I see this thread is a little old-- are you still planning to move to AK in October 2020? If so, I'm not the best source of info, but I'll tell you what I know!
I've worked the last year at a rural critical access ER in the bush, and I'm starting a job at Providence Anchorage in about a month. What I know about each hospital is from an outsider perspective, but here it goes!
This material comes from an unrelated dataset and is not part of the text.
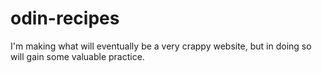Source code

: # odin-recipes
I'm making what will eventually be a very crappy website, but in doing so will gain some valuable practice.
1) Providence: the only Level 1 trauma hospital in the state, about 400 beds. Because it's the only Level 1, almost all of our patient transfers go there. If someone has a medical emergency in the bush, we stabilize them, then life flight them to Providence-- unless they are a Native and are not extremely ill or injured. Then we fly them to Alaska Native. Therefore, at Prov you will have the highest patient acuity, and I believe also specialized ICUs. Whenever I've spoken to them in report, they have been excellent, and they have a good reputation. As far as pay, Google "PAMC Collective Bargaining Agreement", and scroll down to almost the last page. There you will find the salary scale by experience. They are reported to be the best paying hospital in Anchorage, but I don't know if that's true or not.
2) Alaska Regional
An HCA hospital-- and the one I hear the least about! Probably because PAMC and ANMC are the two main hospitals we transfer to. I think it's about 100-200 beds, and would assume lower acuity, as all the very critical or difficult cases end up at PAMC. Probably lower stress, but also fewer learning opportunities.
3) Alaska Native
Beautiful inside! There are cultural exhibits all through the hospital! As the name implies, it serves only Native patients. Because of this, as I hear from an ER nurse who works there (staff are all races), it is an interesting cultural opportunity, but hard to always see a lot of the rampant issues, especially surrounding drug/alcohol/sexual abuse. The staff is very unified, I hear, and I've also been told it may be a little slower pace than some hospitals. The most critical cases, or high level trauma, still go to Providence.
I've heard from a nurse that has worked at all of them, that they are all pretty good and there's not one to avoid. I hope that helped a little! Good luck!!